▸ PROVIDED MATERIAL
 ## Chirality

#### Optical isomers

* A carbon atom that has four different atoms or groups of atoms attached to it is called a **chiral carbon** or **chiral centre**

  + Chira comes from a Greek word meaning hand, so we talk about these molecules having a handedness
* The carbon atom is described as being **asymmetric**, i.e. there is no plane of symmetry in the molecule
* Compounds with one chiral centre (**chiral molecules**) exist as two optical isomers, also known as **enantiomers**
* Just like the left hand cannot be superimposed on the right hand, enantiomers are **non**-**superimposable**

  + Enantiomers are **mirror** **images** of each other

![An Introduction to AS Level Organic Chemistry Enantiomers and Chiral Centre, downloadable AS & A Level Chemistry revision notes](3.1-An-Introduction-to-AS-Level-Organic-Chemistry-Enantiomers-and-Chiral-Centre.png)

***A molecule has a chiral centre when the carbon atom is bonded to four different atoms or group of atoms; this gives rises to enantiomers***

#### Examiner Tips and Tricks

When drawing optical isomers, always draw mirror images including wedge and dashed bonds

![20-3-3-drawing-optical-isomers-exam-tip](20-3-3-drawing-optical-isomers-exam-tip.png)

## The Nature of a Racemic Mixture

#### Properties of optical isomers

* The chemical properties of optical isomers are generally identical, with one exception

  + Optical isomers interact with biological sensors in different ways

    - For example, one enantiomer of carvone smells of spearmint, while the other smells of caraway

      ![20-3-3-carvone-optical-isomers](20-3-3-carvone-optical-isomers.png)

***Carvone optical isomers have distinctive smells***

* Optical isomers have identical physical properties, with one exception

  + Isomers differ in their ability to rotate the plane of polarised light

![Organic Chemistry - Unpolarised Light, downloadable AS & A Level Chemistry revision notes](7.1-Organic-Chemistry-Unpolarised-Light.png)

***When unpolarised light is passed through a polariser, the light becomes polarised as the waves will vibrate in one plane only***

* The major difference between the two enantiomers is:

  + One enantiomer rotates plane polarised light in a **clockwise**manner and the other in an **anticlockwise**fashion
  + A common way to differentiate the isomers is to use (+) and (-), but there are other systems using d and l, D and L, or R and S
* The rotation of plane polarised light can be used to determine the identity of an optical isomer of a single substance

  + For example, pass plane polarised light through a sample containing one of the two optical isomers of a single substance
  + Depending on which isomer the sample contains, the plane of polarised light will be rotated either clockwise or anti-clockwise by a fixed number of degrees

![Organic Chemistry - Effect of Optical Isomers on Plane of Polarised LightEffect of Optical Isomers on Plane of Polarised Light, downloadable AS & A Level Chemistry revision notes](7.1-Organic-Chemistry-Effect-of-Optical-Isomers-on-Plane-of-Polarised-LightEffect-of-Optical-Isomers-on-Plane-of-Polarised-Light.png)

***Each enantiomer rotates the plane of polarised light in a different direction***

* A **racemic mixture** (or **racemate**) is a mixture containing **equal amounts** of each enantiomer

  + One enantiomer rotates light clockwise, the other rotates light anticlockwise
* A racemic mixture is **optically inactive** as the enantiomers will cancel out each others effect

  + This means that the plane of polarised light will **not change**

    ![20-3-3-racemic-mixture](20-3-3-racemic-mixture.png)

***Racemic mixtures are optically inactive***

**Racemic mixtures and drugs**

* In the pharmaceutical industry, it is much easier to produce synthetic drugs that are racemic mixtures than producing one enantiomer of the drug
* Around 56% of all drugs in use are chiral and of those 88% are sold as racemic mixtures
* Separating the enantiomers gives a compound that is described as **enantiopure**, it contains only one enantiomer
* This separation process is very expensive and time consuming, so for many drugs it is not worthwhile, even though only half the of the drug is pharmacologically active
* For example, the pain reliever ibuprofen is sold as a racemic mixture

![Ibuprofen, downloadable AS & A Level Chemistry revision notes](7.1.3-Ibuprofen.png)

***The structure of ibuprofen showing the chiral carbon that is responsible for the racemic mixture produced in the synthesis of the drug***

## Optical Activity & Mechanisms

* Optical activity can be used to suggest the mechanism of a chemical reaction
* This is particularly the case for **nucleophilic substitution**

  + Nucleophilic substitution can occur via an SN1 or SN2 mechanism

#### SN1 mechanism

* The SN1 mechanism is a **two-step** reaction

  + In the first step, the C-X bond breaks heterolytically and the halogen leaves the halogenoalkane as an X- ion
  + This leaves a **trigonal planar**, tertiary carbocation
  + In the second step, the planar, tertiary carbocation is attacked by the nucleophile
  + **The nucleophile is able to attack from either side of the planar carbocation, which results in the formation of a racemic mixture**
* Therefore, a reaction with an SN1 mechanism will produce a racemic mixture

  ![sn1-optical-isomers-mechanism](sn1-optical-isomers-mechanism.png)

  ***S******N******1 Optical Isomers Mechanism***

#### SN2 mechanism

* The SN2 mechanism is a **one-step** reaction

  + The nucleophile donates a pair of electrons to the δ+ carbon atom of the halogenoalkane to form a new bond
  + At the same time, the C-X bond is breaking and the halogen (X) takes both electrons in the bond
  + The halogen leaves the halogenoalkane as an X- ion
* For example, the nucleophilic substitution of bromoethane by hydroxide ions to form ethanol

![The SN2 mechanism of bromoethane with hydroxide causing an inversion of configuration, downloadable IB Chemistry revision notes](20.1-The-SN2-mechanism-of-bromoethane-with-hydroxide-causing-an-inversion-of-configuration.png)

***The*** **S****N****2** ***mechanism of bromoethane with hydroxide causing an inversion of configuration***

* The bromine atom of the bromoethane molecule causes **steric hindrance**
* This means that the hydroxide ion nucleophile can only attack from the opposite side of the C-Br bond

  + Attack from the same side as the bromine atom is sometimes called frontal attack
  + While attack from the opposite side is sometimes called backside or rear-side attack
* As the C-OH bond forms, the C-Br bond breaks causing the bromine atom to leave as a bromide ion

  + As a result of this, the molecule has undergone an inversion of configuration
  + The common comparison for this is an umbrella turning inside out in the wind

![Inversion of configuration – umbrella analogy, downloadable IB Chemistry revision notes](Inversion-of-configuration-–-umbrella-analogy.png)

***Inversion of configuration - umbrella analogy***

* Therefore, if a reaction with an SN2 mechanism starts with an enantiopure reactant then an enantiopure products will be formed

▸ PROBLEM DETAILS
I need every line from the material that contains the word "mirror".

▸ OUTPUT FOR THIS TASK
  + Enantiomers are **mirror** **images** of each other
When drawing optical isomers, always draw mirror images including wedge and dashed bonds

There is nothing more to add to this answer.